So as it turns out, there’s an interesting natural language problem in Kongzi beyond the multiple choice problem discussed years ago. Let me recap quickly so you know what I mean. Assume a random multiple choice quiz generator which selects random answers (from among known and unknown cards, also from similar parts of speech). I had noticed that certain types of words were too easy to dismiss; for example, students would quickly learn to recognize sentance patterns which required a noun and then disqualify simple past tense verbs (ex. opened). I discovered students were able to perform this kind of pattern and grammar recognition even when they did not know the correct word, nor the meaning of the word they were disqualifying. To get around this I began manually tagging dictionary entries with part of speech in order to allow the multiple choice generator to choose at least one answer which the students could not so easily dismiss. Yet this brought to the fore another problem that had lain dormant until this time; truly correct yet incorrect answers. Ex. “I went to the store and bought a ____.” a) pencil, b) watermelon, c) banana, d) fish. No amount of clever question writing will make this easy. Once we are forced to write “I went to the fruit store and bought a long, yellow …” one answer becomes obvious, the idea of “related adjectives”. One could in theory use related adjectives to help choose questions. True. But this is a tricky thing to get correct and there is a lot of data and there is no guarantee that it will solve the problem. One can substitute almost any kind of dessert for “I went to the cake shop to buy a delicious, sweet _____.”

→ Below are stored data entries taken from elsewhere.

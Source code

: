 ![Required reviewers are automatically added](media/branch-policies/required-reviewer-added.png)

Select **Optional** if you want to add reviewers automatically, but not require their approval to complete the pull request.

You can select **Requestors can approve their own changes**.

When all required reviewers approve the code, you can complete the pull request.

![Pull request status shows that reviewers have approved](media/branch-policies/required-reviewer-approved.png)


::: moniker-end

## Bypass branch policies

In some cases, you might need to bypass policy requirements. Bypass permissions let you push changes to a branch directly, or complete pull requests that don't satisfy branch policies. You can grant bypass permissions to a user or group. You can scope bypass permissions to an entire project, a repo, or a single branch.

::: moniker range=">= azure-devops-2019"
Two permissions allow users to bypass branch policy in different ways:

So, a related problem is in automated part of speech tagging. There is almost no way to distinguish if the word “house” is a noun or a verb.
House the home (n) — House the poor (v).
There is however a “best shot” approach known as the Brill tagger, and a more detailed one known as the Brown corpus tagger.

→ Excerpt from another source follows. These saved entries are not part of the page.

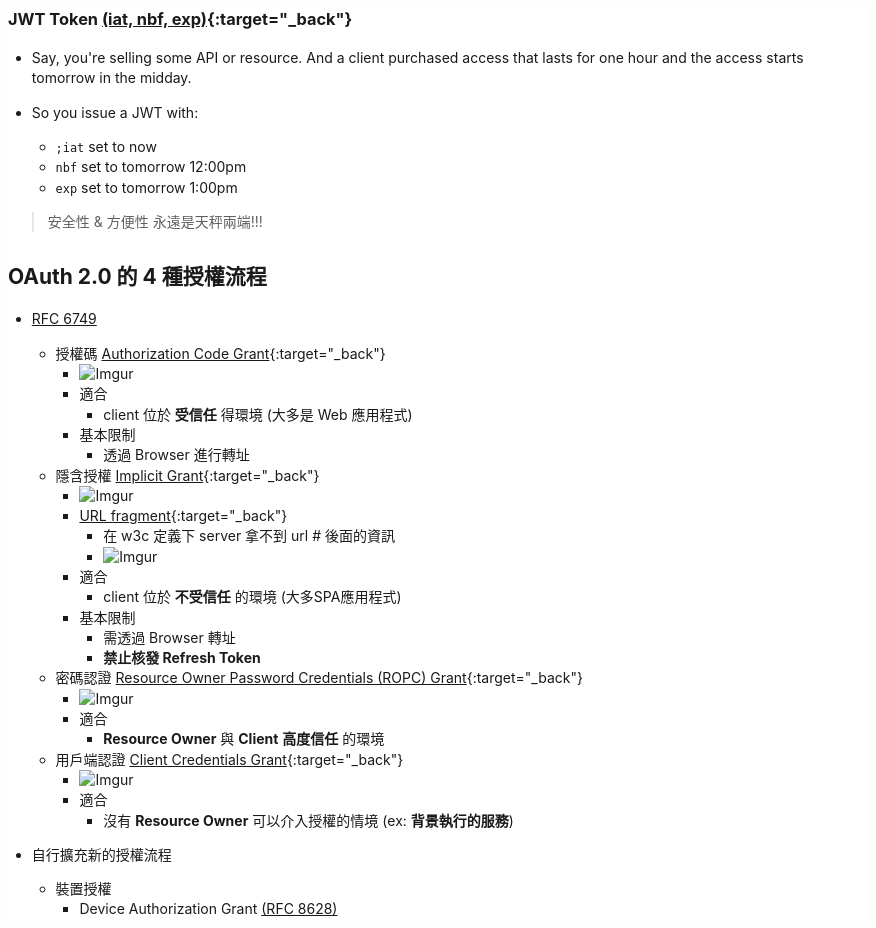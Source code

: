 
### JWT Token [(iat, nbf, exp)](https://stackoverflow.com/questions/43291659/usage-of-nbf-in-json-web-tokens){:target="_back"}


- Say, you're selling some API or resource. And a client purchased access that lasts for one hour and the access starts tomorrow in the midday.

- So you issue a JWT with:

   - `;iat` set to now
   - `nbf` set to tomorrow 12:00pm
   - `exp` set to tomorrow 1:00pm


> 安全性 & 方便性 永遠是天秤兩端!!!


## OAuth 2.0 的 4 種授權流程

- [RFC 6749](https://datatracker.ietf.org/doc/html/rfc6749?)

  - 授權碼 [Authorization Code Grant](https://datatracker.ietf.org/doc/html/rfc6749?#section-4.1){:target="_back"}
     - ![Imgur](https://i.imgur.com/LQKKv30.png)
     - 適合
       - client 位於 **受信任** 得環境 (大多是 Web 應用程式)   
     - 基本限制
        - 透過 Browser 進行轉址
  - 隱含授權 [Implicit Grant](https://datatracker.ietf.org/doc/html/rfc6749?#section-4.2){:target="_back"}
     - ![Imgur](https://i.imgur.com/aIjpUr8.png)
     - [URL fragment](https://en.wikipedia.org/wiki/URI_fragment){:target="_back"}
        - 在 w3c 定義下 server 拿不到 url # 後面的資訊
        - ![Imgur](https://i.imgur.com/cbDChCL.jpg)
     - 適合
        - client 位於 **不受信任** 的環境 (大多SPA應用程式)
     - 基本限制
       - 需透過 Browser 轉址
       - **禁止核發 Refresh Token**
  - 密碼認證 [Resource Owner Password Credentials (ROPC) Grant](https://datatracker.ietf.org/doc/html/rfc6749?#section-4.3){:target="_back"}
     - ![Imgur](https://i.imgur.com/vgn0mGF.png)
     - 適合
       - **Resource Owner** 與 **Client** **高度信任** 的環境
  - 用戶端認證 [Client Credentials Grant](https://datatracker.ietf.org/doc/html/rfc6749?#section-4.4){:target="_back"}
     - ![Imgur](https://i.imgur.com/De8ruAs.png)
     - 適合
       - 沒有 **Resource Owner** 可以介入授權的情境 (ex: **背景執行的服務**)

 - 自行擴充新的授權流程 
   
   - 裝置授權 
     - Device Authorization Grant [(RFC 8628)](https://datatracker.ietf.org/doc/html/rfc8628)
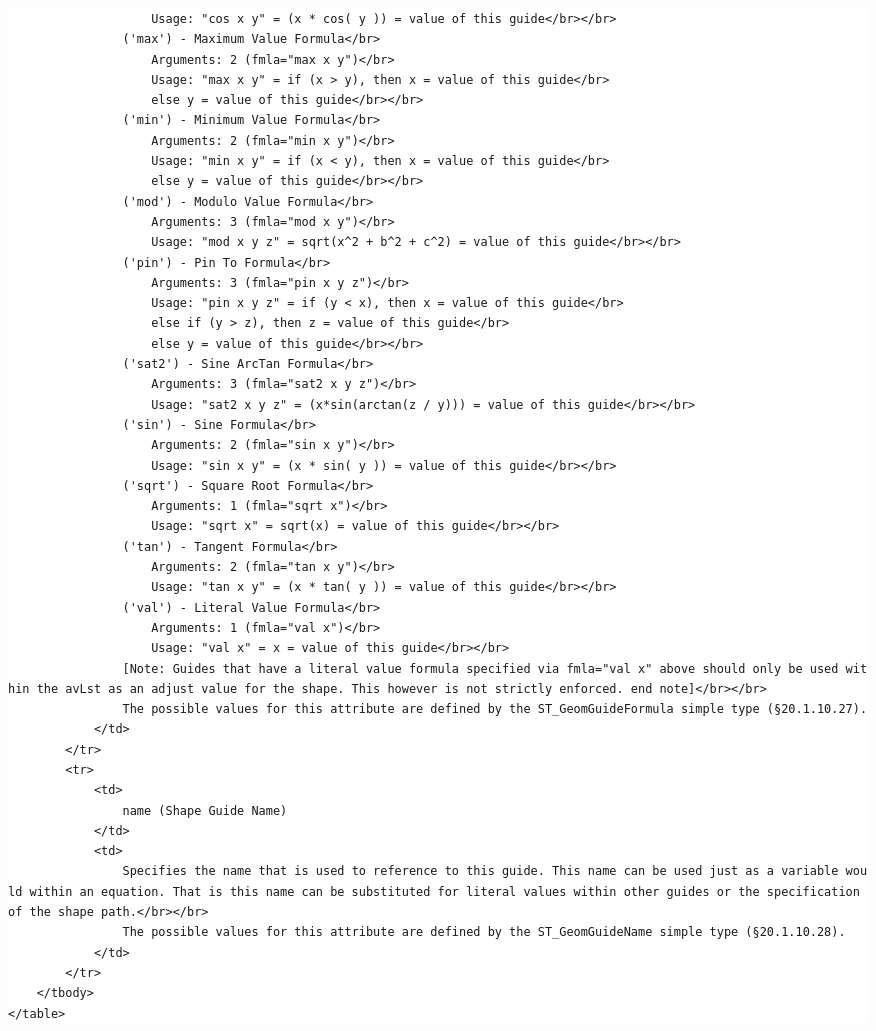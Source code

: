                         Usage: "cos x y" = (x * cos( y )) = value of this guide</br></br>
                    ('max') - Maximum Value Formula</br>
                        Arguments: 2 (fmla="max x y")</br>
                        Usage: "max x y" = if (x > y), then x = value of this guide</br>
                        else y = value of this guide</br></br>
                    ('min') - Minimum Value Formula</br>
                        Arguments: 2 (fmla="min x y")</br>
                        Usage: "min x y" = if (x < y), then x = value of this guide</br>
                        else y = value of this guide</br></br>
                    ('mod') - Modulo Value Formula</br>
                        Arguments: 3 (fmla="mod x y")</br>
                        Usage: "mod x y z" = sqrt(x^2 + b^2 + c^2) = value of this guide</br></br>
                    ('pin') - Pin To Formula</br>
                        Arguments: 3 (fmla="pin x y z")</br>
                        Usage: "pin x y z" = if (y < x), then x = value of this guide</br>
                        else if (y > z), then z = value of this guide</br>
                        else y = value of this guide</br></br>
                    ('sat2') - Sine ArcTan Formula</br>
                        Arguments: 3 (fmla="sat2 x y z")</br>
                        Usage: "sat2 x y z" = (x*sin(arctan(z / y))) = value of this guide</br></br>
                    ('sin') - Sine Formula</br>
                        Arguments: 2 (fmla="sin x y")</br>
                        Usage: "sin x y" = (x * sin( y )) = value of this guide</br></br>
                    ('sqrt') - Square Root Formula</br>
                        Arguments: 1 (fmla="sqrt x")</br>
                        Usage: "sqrt x" = sqrt(x) = value of this guide</br></br>
                    ('tan') - Tangent Formula</br>
                        Arguments: 2 (fmla="tan x y")</br>
                        Usage: "tan x y" = (x * tan( y )) = value of this guide</br></br>
                    ('val') - Literal Value Formula</br>
                        Arguments: 1 (fmla="val x")</br>
                        Usage: "val x" = x = value of this guide</br></br>
                    [Note: Guides that have a literal value formula specified via fmla="val x" above should only be used within the avLst as an adjust value for the shape. This however is not strictly enforced. end note]</br></br>
                    The possible values for this attribute are defined by the ST_GeomGuideFormula simple type (§20.1.10.27).
                </td>
            </tr>
            <tr>
                <td>
                    name (Shape Guide Name)
                </td>
                <td>
                    Specifies the name that is used to reference to this guide. This name can be used just as a variable would within an equation. That is this name can be substituted for literal values within other guides or the specification of the shape path.</br></br>
                    The possible values for this attribute are defined by the ST_GeomGuideName simple type (§20.1.10.28).
                </td>
            </tr>
        </tbody>
    </table>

There may be others but I wanted to comment on this since it was now a focus of Kongzi Online. The issue is the command “add all words as cards”. In this, we cannot seem to accurately tag parts of speech.
My initial plan was to assign each dictionary word a “part of speech priority” and then have it somehow automate, but this is a fool’s errand.

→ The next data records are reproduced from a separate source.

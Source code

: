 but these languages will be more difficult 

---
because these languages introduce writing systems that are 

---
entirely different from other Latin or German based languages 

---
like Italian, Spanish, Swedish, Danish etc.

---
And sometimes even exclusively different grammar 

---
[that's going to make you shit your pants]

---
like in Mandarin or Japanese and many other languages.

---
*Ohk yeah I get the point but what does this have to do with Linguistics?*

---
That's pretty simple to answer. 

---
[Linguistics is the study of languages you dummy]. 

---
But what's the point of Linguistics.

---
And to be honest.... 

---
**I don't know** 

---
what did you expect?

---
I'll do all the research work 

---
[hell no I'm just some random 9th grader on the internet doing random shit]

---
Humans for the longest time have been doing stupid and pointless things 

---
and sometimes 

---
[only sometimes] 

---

The way I am thinking now is have the program auto-analyze for part of speech and then ask a human to confirm it. This only needs to be done once — and seeing as how mulching is an admin command anyways I think that will be the best thing. Once we have accurate parts of speech for a story, whole new worlds open up — automatic sentance pattern frequency lists, better multiple choice (and cloze) testing, and so forth. A decent associated adjectives list becomes only a few lines of code away. Now how to store it. It is possible to have this data attached to the story directly, and simply not shown when printed on the screen. This is probably the best way to have it done, possibly attached via a slash like this/pos or brackets of some kind such as this(pos).
Then we will present the user(administrator) with a series of sentances and their parts of speech (below them) and the ability to enter a new part of speech, or perhaps click on the part of speech (or the word) to change it. Maybe in a modal. Then, submit brings us to the next sentence. Since the data is tagged onto each word, it can be done incrementally or bit by bit, since any word without a pos would indicate that sentance had not been analyzed.
We could even simply tag each word with a number to confirm it belongs to a certain dictionary id.
Shall we then merely create an alternate txt where every word possible is replaced by a number? This is probably along the lines we’re looking for. Perhaps then every word in the alternate text which is replaced by a number indicates a word that can be added, possibly, and the others will be relatively ignored. As far as ease of manual checking goes this may be it — “click to show dictionary definition in a side window…” then “choose the correct form of the word from the dictionary (or none)…. click “save”…. this could be done on a word by word, sentance by sentance basis rather easily but the UI for it will be a bit complex.
Priority is probably somewhere below multiple choice questions and SRS flashcards.
We’ll keep SRS for the flashcards and F-Score for the multiple choice. Since it’s more like a test anyways.